== The task ==
Which lines of the listing below contain the word "table"? Copy each of them.
# # # # # # #
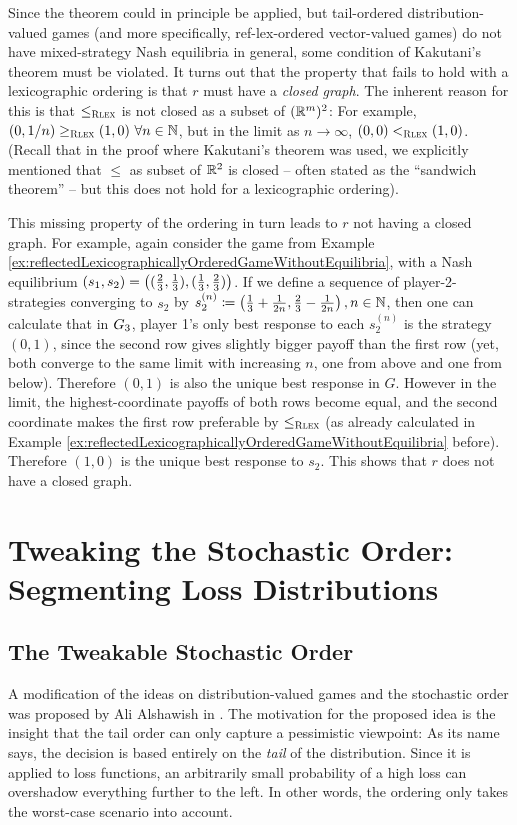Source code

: \documentclass[a4paper,DIV=11]{scrreprt}
\theoremstyle{definition}
\begin{document}
    Since the theorem could in principle be applied, but tail-ordered distribution-valued games (and more specifically, ref-lex-ordered vector-valued games) do not have mixed-strategy Nash equilibria in general, some condition of Kakutani's theorem must be violated. 
    It turns out that the property that fails to hold with a lexicographic ordering is that $r$ must have a \emph{closed graph}.
    The inherent reason for this is that $\leq_{\textsc{Rlex}}$ is not closed as a subset of $(\mathbb{R}^m)^2$:
    For example, $(0, 1/n) \geq_{\textsc{Rlex}} (1, 0) ~ \forall n \in \mathbb{N}$, but in the limit as $n \to \infty$, $(0, 0) <_{\textsc{Rlex}} (1, 0)$.
    (Recall that in the proof where Kakutani's theorem was used, we explicitly mentioned that $\leq$ as subset of $\mathbb{R}^2$ is closed -- often stated as the “sandwich theorem” -- but this does not hold for a lexicographic ordering).
    
    This missing property of the ordering in turn leads to $r$ not having a closed graph. For example, again consider the game from Example \ref{ex:reflectedLexicographicallyOrderedGameWithoutEquilibria}, with a Nash equilibrium $(s_1, s_2) = \left((\frac{2}{3}, \frac{1}{3}), (\frac{1}{3}, \frac{2}{3})\right)$.
    If we define a sequence of player-2-strategies converging to $s_2$ by $s_2^{(n)} \coloneqq \left(\frac{1}{3} + \frac{1}{2n}, \frac{2}{3} - \frac{1}{2n}\right), n \in \mathbb{N}$, then one can calculate that in $G_{3}$, player 1's only best response to each $s_2^{(n)}$ is the strategy $(0, 1)$, since the second row gives slightly bigger payoff than the first row (yet, both converge to the same limit with increasing $n$, one from above and one from below). Therefore $(0, 1)$ is also the unique best response in $G$.
    However in the limit, the highest-coordinate payoffs of both rows become equal, and the second coordinate makes the first row preferable by $\leq_{\textsc{Rlex}}$ (as already calculated in Example \ref{ex:reflectedLexicographicallyOrderedGameWithoutEquilibria} before). Therefore $(1, 0)$ is the unique best response to $s_2$. This shows that $r$ does not have a closed graph.
    
    \chapter{Tweaking the Stochastic Order: Segmenting Loss Distributions}
    \label{chap:segmentingLossDistributions}
    
    \section{The Tweakable Stochastic Order}
    A modification of the ideas on distribution-valued games and the stochastic order was proposed by Ali Alshawish in \cite{bib:tweakableStochasticOrders}.
    The motivation for the proposed idea is the insight that the tail order can only capture a pessimistic viewpoint: As its name says, the decision is based entirely on the \emph{tail} of the distribution. Since it is applied to loss functions, an arbitrarily small probability of a high loss can overshadow everything further to the left. In other words, the ordering only takes the worst-case scenario into account.
        
\end{document}
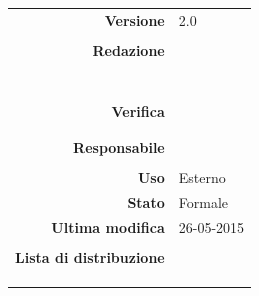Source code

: \begin{titlepage}
\begin{center}
	\begin{table}[h]
	\begin{center}
	\begin{tabular}{r | l}
		\textbf{Versione} & 2.0 \\ \\
		\textbf{Redazione} & \VeFe \\ 
			& \CoMa \\ 
			& \CaMa \\
			& \MaMo \\
			& \ReAn \\
			& \GoIs \\
			& \DeEn \\ \\
		\textbf{Verifica} & \MaMo \\
			& \ReAn \\ \\
		\textbf{Responsabile} & \GoIs \\ \\
		\textbf{Uso} & Esterno \\
		\textbf{Stato} & Formale \\
		\textbf{Ultima modifica} & 26-05-2015 \\ \\
		\textbf{Lista di distribuzione} & \gruppo \\ 
			& \Vardanega \\
			& \Cardin \\
			& \Zucchetti \\
	\end{tabular}
	\end{center}
	\end{table}
	\end{center}
\end{titlepage}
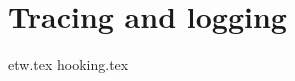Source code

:\documentclass{report}
\begin{document}
\chapter{Tracing and logging}
\label{cha:tracing-and-logging}
{etw.tex}
{hooking.tex}
\end{document}
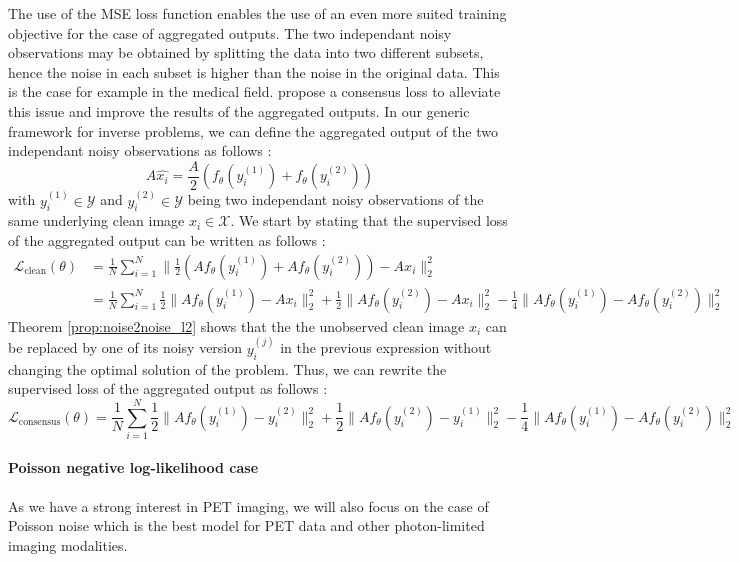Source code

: The use of the MSE loss function enables the use of an even more suited training objective for the case of aggregated outputs.
The two independant noisy observations may be obtained by splitting the data into two
different subsets, hence the noise in each subset is higher than the noise in the original data.
This is the case for example in the medical field.
\cite{wu19} propose a consensus loss to alleviate this issue and improve the results of the aggregated outputs. In our generic framework for inverse problems, we can define the aggregated output of the two independant noisy observations as follows :
\begin{equation}
    A\hat{x_i} = \frac{A}{2}(f_\theta(y_i^{(1)}) + f_\theta(y_i^{(2)}))
\end{equation}
with $y_i^{(1)} \in \mathcal{Y}$ and $y_i^{(2)} \in \mathcal{Y}$ being two independant noisy observations of the same underlying clean image $x_i \in \mathcal{X}$.
We start by stating that the supervised loss of the aggregated output can be written as follows :
\begin{align*}
    \mathcal{L}_{\text{clean}}(\theta) &= \frac{1}{N} \sum_{i=1}^N \| \frac{1}{2}(Af_\theta(y_i^{(1)}) + Af_\theta(y_i^{(2)})) -  Ax_i \|_2^2 \\
    &= \frac{1}{N} \sum_{i=1}^N \frac{1}{2} \| Af_{\theta}(y_i^{(1)}) - Ax_i \|_2^2 + \frac{1}{2} \| Af_{\theta}(y_i^{(2)}) - Ax_i \|_2^2 - \frac{1}{4} \| Af_{\theta}(y_i^{(1)}) - Af_{\theta}(y_i^{(2)}) \|_2^2
\end{align*}
Theorem \ref{prop:noise2noise_l2} shows that the the unobserved clean image $x_i$ can be replaced by one of its noisy version $y_i^{(j)}$ in the previous expression without changing the optimal solution of the problem.
Thus, we can rewrite the supervised loss of the aggregated output as follows :
\begin{equation}
    \mathcal{L}_{\text{consensus}}(\theta) = \frac{1}{N} \sum_{i=1}^N \frac{1}{2} \| Af_{\theta}(y_i^{(1)}) - y_i^{(2)} \|_2^2 + \frac{1}{2} \| Af_{\theta}(y_i^{(2)}) - y_i^{(1)} \|_2^2 - \frac{1}{4} \| Af_{\theta}(y_i^{(1)}) - Af_{\theta}(y_i^{(2)}) \|_2^2
    \label{eq:consensus_loss}
\end{equation}
\paragraph{Poisson negative log-likelihood case}
\label{sec:noise2noise_poisson}

As we have a strong interest in PET imaging, we will also focus on the case of Poisson noise which is the best model for PET data and other photon-limited imaging modalities.

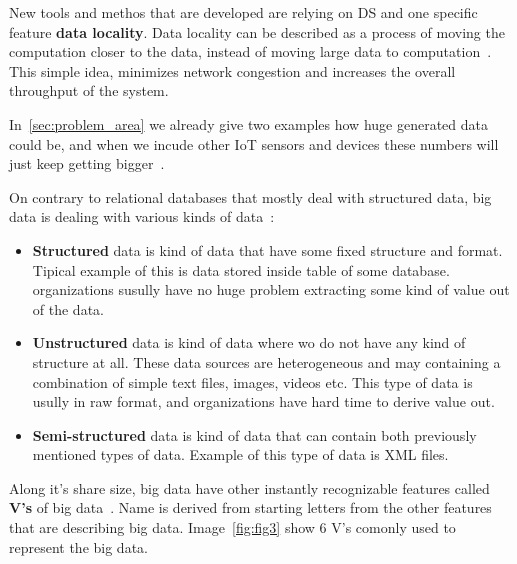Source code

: New tools and methos that are developed are relying on DS and one specific feature \textbf{data locality}. Data locality can be described as a process of moving the computation closer to the data, instead of moving large data to computation~\cite{GuoFZ12}. This simple idea, minimizes network congestion and increases the overall throughput of the system.

In~\ref{sec:problem_area} we already give two examples how huge generated data could be, and when we incude other IoT sensors and devices these numbers will just keep getting bigger~\cite{SarigiannidisLR20}.

On contrary to relational databases that mostly deal with structured data, big data is dealing with various kinds of data~\cite{FisherDCD12, Tsai2015, GuoFZ12}:

\begin{itemize}
	\item \textbf{Structured} data is kind of data that have some fixed structure and format. Tipical example of this is data stored inside table of some database. organizations susully have no huge problem extracting some kind of value out of the data.
	\item \textbf{Unstructured} data is kind of data where wo do not have any kind of structure at all. These data sources are heterogeneous and may containing a combination of simple text files, images, videos etc. This type of data is usully in raw format, and organizations have hard time to derive value out.
	\item \textbf{Semi-structured} data is kind of data that can contain both previously mentioned types of data. Example of this type of data is XML files.
\end{itemize}

Along it's share size, big data have other instantly recognizable features called \textbf{V's} of big data~\cite{PatgiriA16}. Name is derived from starting letters from the other features that are describing big data. Image~\ref{fig:fig3} show 6 V's comonly used to represent the big data.

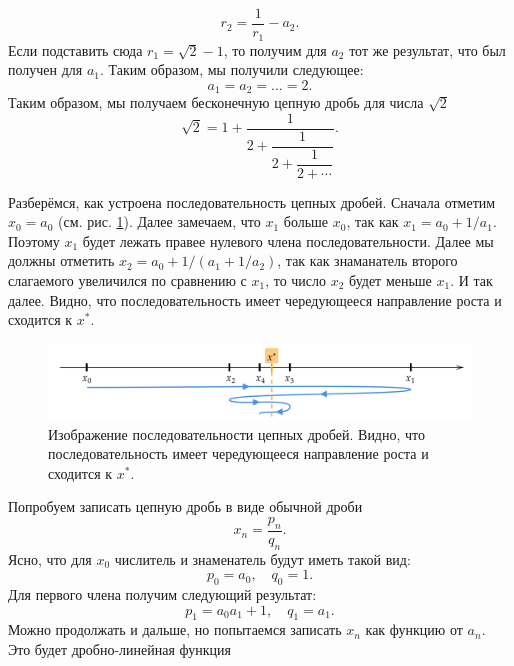 \documentclass[12pt]{article}
\begin{document}
\begin{equation}
    r_2 = \dfrac{1}{r_1} - a_2.
\end{equation}
Если подставить сюда $r_1 = \sqrt{2} - 1$, то получим для $a_2$ тот же результат, что был получен для $a_1$. Таким образом, мы получили следующее:
\begin{equation}
    a_1 = a_2 = \ldots = 2.
\end{equation}
Таким образом, мы получаем бесконечную цепную дробь для числа $\sqrt{2}$
\begin{equation}
    \sqrt{2} = 1 + \dfrac{1}{2+\dfrac{1}{2+\dfrac{1}{2+\cdots}}}.
\end{equation}
\par
Разберёмся, как устроена последовательность цепных дробей. Сначала отметим $x_0 = a_0$ (см. рис. \ref{fig:5}). Далее замечаем, что $x_1$ больше $x_0$, так как $x_1 = a_0 + 1/a_1$. Поэтому $x_1$ будет лежать правее нулевого члена последовательности. Далее мы должны отметить $x_2 = a_0 + 1/(a_1+ 1/a_2)$, так как знаманатель второго слагаемого увеличился по сравнению с $x_1$, то число $x_2$ будет меньше $x_1$. И так далее. Видно, что последовательность имеет чередующееся направление роста и сходится к $x^*$.
\begin{figure}
    \centering
    \includegraphics[width = 1\textwidth]{fig5.png}
    \caption{Изображение последовательности цепных дробей. Видно, что последовательность имеет чередующееся направление роста и сходится к $x^*$.}
    \label{fig:5}
\end{figure}
\par
Попробуем записать цепную дробь в виде обычной дроби
\begin{equation}
    x_n = \dfrac{p_n}{q_n}.
\end{equation}
Ясно, что для $x_0$ числитель и знаменатель будут иметь такой вид:
\begin{equation}\label{eq:58}
    p_0 = a_0,\quad q_0 = 1.
\end{equation}
Для первого члена получим следующий результат:
\begin{equation}\label{eq:59}
    p_1 = a_0 a_1 + 1,\quad q_1 = a_1.
\end{equation}
Можно продолжать и дальше, но попытаемся записать $x_n$ как функцию от $a_n$. Это будет дробно\--линейная функция
\end{document}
# # # # # # #
== Final answer ==
	\begin{table}[h]
	\end{table}
	\item \textbf{Structured} data is kind of data that have some fixed structure and format. Tipical example of this is data stored inside table of some database. organizations susully have no huge problem extracting some kind of value out of the data.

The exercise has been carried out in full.